Ever envied dive-guides for their ability to blow a succession of flawless bubble rings while you're hanging out with them on a safety stop?
Pro divers do get plenty of time to practise, but a few simple tips should set you on your way to similar opportunities to show off. US freediver Amelia de los Rios has taken the pastime to extremes and, after recently breaking two Guinness World Records for most bubble-rings blown under water, has been sharing her technique.
Lying at the bottom of a shallow pool in the Philippines, de los Rios broke the first record by producing 56 air-rings in a minute, but scored double-bubble by also producing the most air-rings blown under water in an unlimited time. For that record she produced a total of 81 – nine more than the previous champion.
Forming an air-ring is easy enough, says de los Rios – it’s finding the best depth and setting the correct rhythm that is the trickier part.
“Trying to produce bubble-rings at 5m is much harder than trying it at 1.5m,” she says. Go too shallow, she says, and the bubbles will break each other up.

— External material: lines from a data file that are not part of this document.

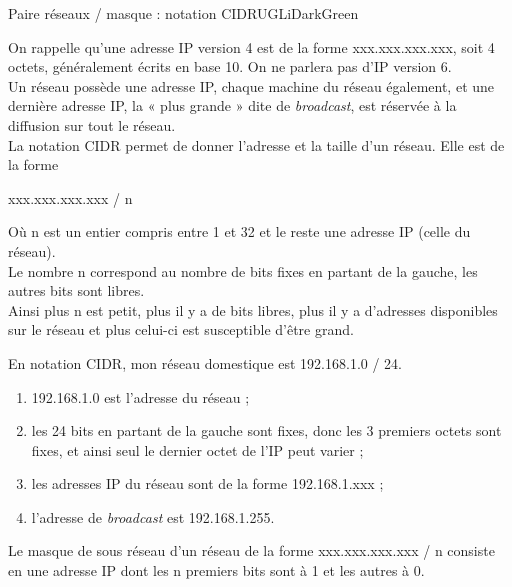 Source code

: \documentclass[a4paper,12pt,french]{article}
\begin{document}

\begin{encadrecolore}{Paire réseaux / masque : notation CIDR}{UGLiDarkGreen}

On rappelle qu'une adresse IP version 4 est de la forme xxx.xxx.xxx.xxx, soit 4 octets, généralement écrits en base 10. On ne parlera pas d'IP version 6.\\

Un réseau possède une adresse IP, chaque machine du réseau également, et une dernière adresse IP, la « plus grande » dite de \textit{broadcast}, est réservée à la diffusion sur tout le réseau.\\

La notation CIDR permet de donner l'adresse et la taille d'un réseau. Elle est de la forme 
\begin{center}
xxx.xxx.xxx.xxx / n
\end{center}
Où n est un entier compris entre 1 et 32 et le reste une adresse IP (celle du réseau).\\
Le nombre n correspond au nombre de bits fixes en partant de la gauche, les autres bits sont libres.\\
Ainsi plus n est petit, plus il y a de bits libres, plus il y a d'adresses disponibles sur le réseau et plus celui-ci est susceptible d'être grand.
\end{encadrecolore}

\begin{exemple}
En notation CIDR, mon réseau domestique est 192.168.1.0 / 24.
\begin{enumerate}[--]
	\item 192.168.1.0 est l'adresse du réseau ;
	\item les 24 bits en partant de la gauche sont fixes, donc les 3 premiers octets sont fixes, et ainsi seul le dernier octet de l'IP peut varier ;
	\item les adresses IP du réseau sont de la forme 192.168.1.xxx ;
	\item l'adresse de \textit{broadcast} est 192.168.1.255.
\end{enumerate}
\end{exemple}

\begin{definition}
Le masque de sous réseau d'un réseau de la forme xxx.xxx.xxx.xxx / n consiste en une adresse IP dont les n premiers bits sont à 1 et les autres à 0.
\end{definition}
\end{document}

Depth set, you create the bubble-rings: “All you do is you put some pressure in your cheeks, and you stick your tongue out, and you suck it back in,” de los Rios told Guinness World Records.
“Then the thing you have to do is get a rhythm,” she says. “If you make it too fast the bubbles will kill each other, so the speed is really important for the survival of the bubbles.” If one ring makes it to the surface intact within another, all the better.
Hawaii-based de los Rios, who describes herself as a ”bubble clown”, says that air-ring practice had been part of her freediving training, while developing her lung capacity through freediving was key to her success.
Static apnea is her competition speciality, and 7min 7sec her current breath-hold record – a time that broke her own US national record earlier this month at the AIDA Panglao Pool Championship in the Philippines.
“I was a kid that failed physical education several times and was never picked for any teams,” she admits. “And then suddenly, I found my superpower: holding my breath for diving or making bubble-rings!”